Ecuadorian writer and diplomat

Alfonso Barrera Valverde (29 March 1929 – 6 September 2013) was an Ecuadorian writer and diplomat. He was born in Ambato in 1929, the sixth of seven siblings. The family moved to Quito, where the young Alfonso studied at the Colegio La Salle and then at the Central University of Ecuador. He also did postgraduate studies at Harvard University.

Starting his career at the foreign ministry, he rose to be ambassador to the Dominican Republic, then under the dictatorship of Leonidas Trujillo. He also served as Ecuador's ambassador to Spain, Canada, Germany and Argentina. In 1980, he was appointed Minister of Foreign Affairs by President Jaime Roldós Aguilera.
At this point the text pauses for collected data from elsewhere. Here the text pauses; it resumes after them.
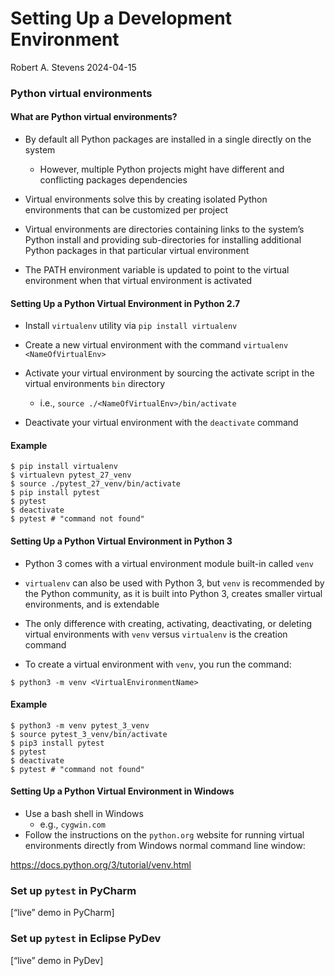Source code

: Setting Up a Development Environment
================
Robert A. Stevens
2024-04-15

### Python virtual environments

#### What are Python virtual environments?

-   By default all Python packages are installed in a single directly on
    the system

    -   However, multiple Python projects might have different and
        conflicting packages dependencies

-   Virtual environments solve this by creating isolated Python
    environments that can be customized per project

-   Virtual environments are directories containing links to the
    system’s Python install and providing sub-directories for installing
    additional Python packages in that particular virtual environment

-   The PATH environment variable is updated to point to the virtual
    environment when that virtual environment is activated

#### Setting Up a Python Virtual Environment in Python 2.7

-   Install `virtualenv` utility via `pip install virtualenv`

-   Create a new virtual environment with the command
    `virtualenv <NameOfVirtualEnv>`

-   Activate your virtual environment by sourcing the activate script in
    the virtual environments `bin` directory

    -   i.e., `source ./<NameOfVirtualEnv>/bin/activate`

-   Deactivate your virtual environment with the `deactivate` command

#### Example

    $ pip install virtualenv
    $ virtualevn pytest_27_venv
    $ source ./pytest_27_venv/bin/activate 
    $ pip install pytest
    $ pytest
    $ deactivate
    $ pytest # "command not found"

#### Setting Up a Python Virtual Environment in Python 3

-   Python 3 comes with a virtual environment module built-in called
    `venv`

-   `virtualenv` can also be used with Python 3, but `venv` is
    recommended by the Python community, as it is built into Python 3,
    creates smaller virtual environments, and is extendable

-   The only difference with creating, activating, deactivating, or
    deleting virtual environments with `venv` versus `virtualenv` is the
    creation command

-   To create a virtual environment with `venv`, you run the command:

<!-- -->

    $ python3 -m venv <VirtualEnvironmentName>

#### Example

    $ python3 -m venv pytest_3_venv
    $ source pytest_3_venv/bin/activate 
    $ pip3 install pytest
    $ pytest
    $ deactivate
    $ pytest # "command not found"

#### Setting Up a Python Virtual Environment in Windows

-   Use a bash shell in Windows
    -   e.g., `cygwin.com`
-   Follow the instructions on the `python.org` website for running
    virtual environments directly from Windows normal command line
    window:

<https://docs.python.org/3/tutorial/venv.html>

### Set up `pytest` in PyCharm

\[“live” demo in PyCharm\]

### Set up `pytest` in Eclipse PyDev

\[“live” demo in PyDev\]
He was minister during the 1981 Paquisha incident on the Peruvian border. He turned down an offer to run for president, concentrating on the ministry where he spent a total of 49 years.

As a writer of fiction, poetry and non-fiction, he was regarded as a writer of national importance. Some of his notable works include his account of the Paquisha conflict, Hombres de paz en lucha (1982), the children's novel El país de Manuelito (1984) and Sancho Panza en América (2006).

He died on 6 September 2013 at the age of 84.